For instance, Gustin lampoons “chubby modern humans beating their joints up jogging on pavement for hours on end for ‘cardio,’” while the Hadza rely primarily on a combination of walking and sprinting. He also claims “water is overrated,” and links their lack of water consumption with their “high energy” and “lack of chronic disease.” For good measure, he asserts “we have no practical skills” and “Americans eat fast, alone and in front of screens,” in opposition to the Hadza, who “can start a fire in under a minute,” and “eat slow, in communion.”
None of those takes are completely out of left field. But that isn’t really the point here. This sort of primordial tourism, which is quickly becoming a bucket list item for fitness influencers — the notorious Texan who goes by the name “Liver King,” owner of 1.3 million followers, visited the Hadza last week — seems a bit too comfortable moving past objective, third-person reflection, to active, first-person reprimand. And for too many online, it probably ends up reading like a pitch.
It’s comforting, at least, that Gustin took time to emphasize the Hadza’s laidback sense of community (he references their penchant for storytelling and laughter), but what of drinking mud-water and eating larvae? And what are we supposed to make of his overarching intentions when the thread’s initial tweet reads: “I HUNTED, KILLED, AND ATE A WILD BABOON (BRAINS AND ALL) WITH THE INDIGENOUS HADZA TRIBE IN AFRICA.”
Visitors to the Hadza tend to exchange trifling gifts in exchange for their hospitality and guidance. But what benefit do the Hadza gain when their lifestyle and likenesses are posted all over social media? If, say, fecal transplant research led to a major windfall and launched a series of rewild-focused biotech brands (it won’t) would these people ever see a cent? (They wouldn’t.) A similar criticism could be lobbed at the founders and influencers flying to meet these “untouched” people — during a pandemic, mind you — to earn Hemingway-esque clout amongst their followers.
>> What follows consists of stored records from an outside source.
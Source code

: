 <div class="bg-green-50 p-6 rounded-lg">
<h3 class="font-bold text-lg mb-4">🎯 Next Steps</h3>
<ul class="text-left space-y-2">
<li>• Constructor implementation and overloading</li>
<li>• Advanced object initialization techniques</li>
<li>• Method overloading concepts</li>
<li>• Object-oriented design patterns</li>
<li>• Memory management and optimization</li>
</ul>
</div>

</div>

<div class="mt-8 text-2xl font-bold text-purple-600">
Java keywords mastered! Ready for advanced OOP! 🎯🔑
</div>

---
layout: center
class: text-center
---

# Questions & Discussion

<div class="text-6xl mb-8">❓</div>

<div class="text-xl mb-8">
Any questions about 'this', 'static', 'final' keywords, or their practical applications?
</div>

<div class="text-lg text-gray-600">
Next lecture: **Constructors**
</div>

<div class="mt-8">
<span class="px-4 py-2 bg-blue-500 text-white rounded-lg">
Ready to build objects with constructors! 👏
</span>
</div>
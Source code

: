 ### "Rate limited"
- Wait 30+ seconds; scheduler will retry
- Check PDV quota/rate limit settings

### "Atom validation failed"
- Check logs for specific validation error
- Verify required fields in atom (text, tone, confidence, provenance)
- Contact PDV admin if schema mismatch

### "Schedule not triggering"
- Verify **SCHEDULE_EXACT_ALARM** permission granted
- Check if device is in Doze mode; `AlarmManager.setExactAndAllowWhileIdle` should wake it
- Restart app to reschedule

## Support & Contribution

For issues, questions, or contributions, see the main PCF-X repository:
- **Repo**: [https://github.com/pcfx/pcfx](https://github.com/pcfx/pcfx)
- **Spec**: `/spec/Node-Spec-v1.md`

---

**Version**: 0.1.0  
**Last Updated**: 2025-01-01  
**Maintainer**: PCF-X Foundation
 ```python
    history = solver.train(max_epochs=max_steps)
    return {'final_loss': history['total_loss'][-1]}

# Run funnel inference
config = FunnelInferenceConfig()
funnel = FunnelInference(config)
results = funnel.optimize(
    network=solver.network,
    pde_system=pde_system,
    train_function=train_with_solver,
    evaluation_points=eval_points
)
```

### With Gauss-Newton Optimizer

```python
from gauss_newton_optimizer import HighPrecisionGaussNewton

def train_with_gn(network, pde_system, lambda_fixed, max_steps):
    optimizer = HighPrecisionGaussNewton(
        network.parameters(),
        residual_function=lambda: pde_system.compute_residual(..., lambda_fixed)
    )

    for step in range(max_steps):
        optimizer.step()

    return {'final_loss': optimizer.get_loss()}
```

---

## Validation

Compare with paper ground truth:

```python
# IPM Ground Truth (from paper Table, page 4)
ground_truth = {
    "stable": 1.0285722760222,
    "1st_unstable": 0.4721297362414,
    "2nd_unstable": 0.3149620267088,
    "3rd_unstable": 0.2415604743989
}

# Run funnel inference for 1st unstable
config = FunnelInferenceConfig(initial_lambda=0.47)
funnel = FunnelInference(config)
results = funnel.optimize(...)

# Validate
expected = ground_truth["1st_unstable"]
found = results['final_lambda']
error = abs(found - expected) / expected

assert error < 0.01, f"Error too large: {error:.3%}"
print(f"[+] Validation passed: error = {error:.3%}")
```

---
Perhaps, if a tribe chooses to live cut off from civilization… civilization should respect that?
To be fair, there has been some significant, groundbreaking research involving the Hadza people. Their lifestyle is a walking, talking time machine, and has proved an invaluable asset to paleoanthropologists and evolutionary biologists like Duke’s Dr. Herman Pontzer, whose book Burn blew the lid off conventional metabolic research last year, or Harvard’s Dr. Daniel Lieberman (known best for his “born to run” thesis, which concluded that Homo sapiens are natural distance runners), who recently published the “active grandparent hypothesis.”
For those of us not publishing celebrated field research, though, it’s important to be realistic. There is no reasonable parallel between the day-to-day of the Hadza people and the 83% of the U.S. population that lives in urban areas. Propping up prehistoric people as the Platonic ideal of behavior is tired and unfair — both to the tribe in question, and the rest of us scrolling through Twitter. Modern living, for better or worse, comes with some sticking points. Many are biologically inconvenient, like drugs, potato chips and long hours on laptops. But many others, like our access to education, art, tools, travel, foreign places, you name it, shouldn’t be taken for granted.
There is plenty of room within the scrum of modernity to find a healthy life that’s worth living. So please, please leave the old ways to those who know them best.